“She’s not going anywhere.” My reply leaves no room for negotiation.
“Then find a way to manage both. But stop pretending that keeping her is a business decision when it’s obviously personal. If you can’t juggle both, then you have a choice to make.”
Alexei turns and walks toward his car, leaving me alone in the parking garage with the weight of his ultimatum.
He’s right about the financial drain. He’s right about my distraction from business operations. He’s probably right that keeping Katya is more about my obsession than revenge.
But he’s wrong about one thing. This isn’t just about choosing between the organization and a woman.
It’s about choosing between the man I was before I tasted her surrender, before I heard my name on her lips when she comes apart in my arms, and before I knew what it felt like to own someone completely.

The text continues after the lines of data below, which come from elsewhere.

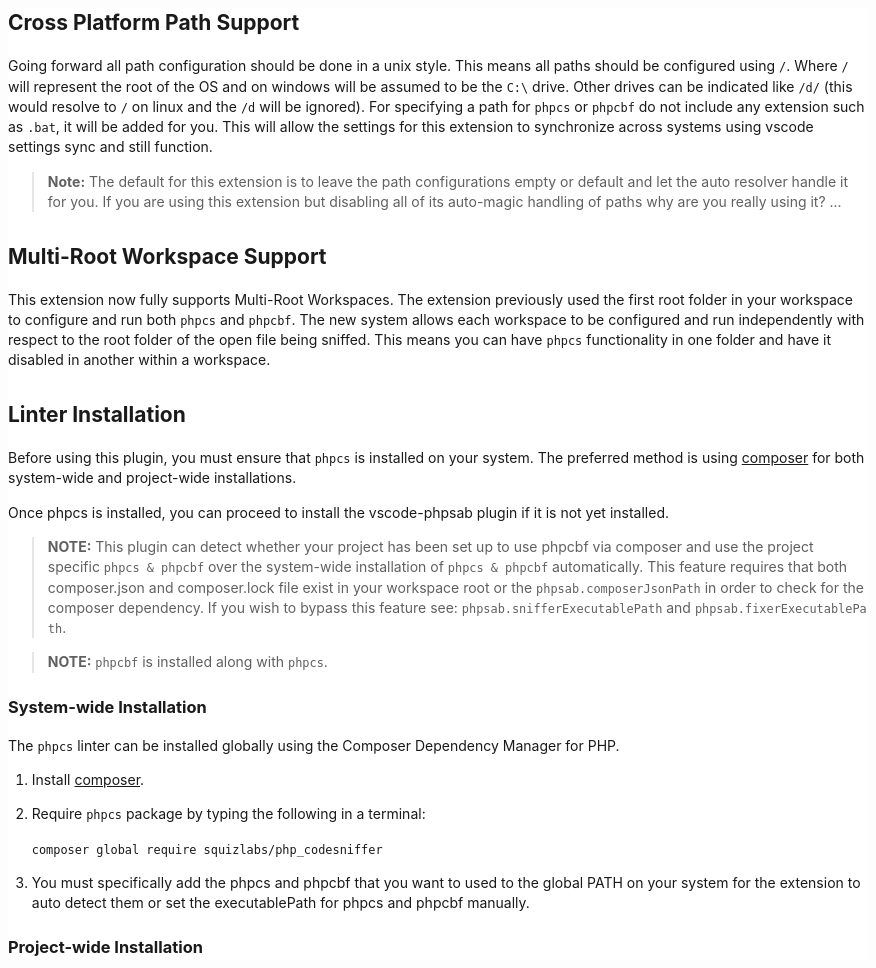 ## Cross Platform Path Support

Going forward all path configuration should be done in a unix style. This means all paths should be configured using `/`. Where `/` will represent the root of the OS and on windows will be assumed to be the `C:\` drive. Other drives can be indicated like `/d/` (this would resolve to `/` on linux and the `/d` will be ignored). For specifying a path for `phpcs` or `phpcbf` do not include any extension such as `.bat`, it will be added for you. This will allow the settings for this extension to synchronize across systems using vscode settings sync and still function.

> **Note:** The default for this extension is to leave the path configurations empty or default and let the auto resolver handle it for you. If you are using this extension but disabling all of its auto-magic handling of paths why are you really using it? ...

## Multi-Root Workspace Support

This extension now fully supports Multi-Root Workspaces. The extension previously used the first root folder in your workspace to configure and run both `phpcs` and `phpcbf`. The new system allows each workspace to be configured and run independently with respect to the root folder of the open file being sniffed. This means you can have `phpcs` functionality in one folder and have it disabled in another within a workspace.

## Linter Installation

Before using this plugin, you must ensure that `phpcs` is installed on your system. The preferred method is using [composer](https://getcomposer.org/) for both system-wide and project-wide installations.

Once phpcs is installed, you can proceed to install the vscode-phpsab plugin if it is not yet installed.

> **NOTE:** This plugin can detect whether your project has been set up to use phpcbf via composer and use the project specific `phpcs & phpcbf` over the system-wide installation of `phpcs & phpcbf` automatically. This feature requires that both composer.json and composer.lock file exist in your workspace root or the `phpsab.composerJsonPath` in order to check for the composer dependency. If you wish to bypass this feature see: `phpsab.snifferExecutablePath` and `phpsab.fixerExecutablePath`.

> **NOTE:** `phpcbf` is installed along with `phpcs`.

### System-wide Installation

The `phpcs` linter can be installed globally using the Composer Dependency Manager for PHP.

1. Install [composer](https://getcomposer.org/doc/00-intro.md).
2. Require `phpcs` package by typing the following in a terminal:

    ```bash
    composer global require squizlabs/php_codesniffer
    ```

3. You must specifically add the phpcs and phpcbf that you want to used to the global PATH on your system for the extension to auto detect them or set the executablePath for phpcs and phpcbf manually.

### Project-wide Installation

The addiction to her submission and the way she looks at me like I'm her entire world has become more necessary than breathing. And despite everything logical and rational and businesslike that argues against it, I’m not ready to give up the man I’ve become.
Even if it costs me everything else.
19
Katya
Dmitri drives us through winding country roads with the windows down and music playing, acting like this is the most normal thing in the world instead of the first time I’ve been outside Moscow since I woke up in that hospital bed.
“Where are we going?” I ask for the third time in an hour.
“My family’s estate. About twenty minutes from here.” He glances at me sideways with one hand on the steering wheel, and the way his eyes linger on my legs before returning to the road makes heat curl in my stomach. “I thought we could use some time away from the city. Just us.”
The idea should make me nervous. After all, I’ve never really spent time with Dmitri without security guards and staff around us. Part of me knows I should be more cautious about isolating myself with a man I still don’t fully understand. But the larger part of me craves this chance to be alone with him, consequences be damned.
So instead, warmth spreads through my chest, and it has nothing to do with the afternoon sun streaming through the car windows. “‘Just us’ sounds dangerous.”
“Good dangerous, or bad dangerous?”
“I’ll let you know.”
Dmitri laughs, and the sound makes me glance over at him. When he’s relaxed like this, driving through the countryside with no business associates or security concerns demanding his attention, he looks younger. Less like a crime boss and more like someone I might have met under normal circumstances.
Whatever “normal circumstances” would look like for someone like me.
The estate appears around a bend in the road, and I find myself staring at something that belongs in a fairy tale rather than real life. Cobblestone buildings with red-tile roofs covered in vines, surrounded by gardens that look like they’ve been tended by professional landscapers for decades.
“This is yours?”
“My family’s. Has been for three generations.” He pulls through ornate iron gates and up a circular drive. “My great-grandfather built it as a wedding gift for his wife. Now, it’s somewhere we can be alone. And alone is easier to secure. One road in. One road out.”
The main house is smaller than his Moscow penthouse but infinitely more welcoming. Dark wood floors, comfortable furniture that shows signs of use, and bookshelves filled with volumes that look like they’ve been read rather than just displayed.
“It’s beautiful,” I tell him as we enter the main room.
“It’s home. Or was, before I moved to the city full-time.”
“Do you miss it?”
“I miss having somewhere to go that isn’t connected to business.” He sets our bags down near the staircase. “Somewhere that feels separate from everything else.”
I wander through the room, noting family photographs on side tables and artwork that seems chosen for personal meaning rather than monetary value. Dmitri follows closely enough that I can feel his presence like a physical thing, making me hyperaware of every move I make.
“Your parents lived here?”
“My mother did. Father preferred the city, but she loved this place.” Dmitri picks up one of the photographs and smiles at it. “She said it was the only place she could remember who she was before she married into the family business.”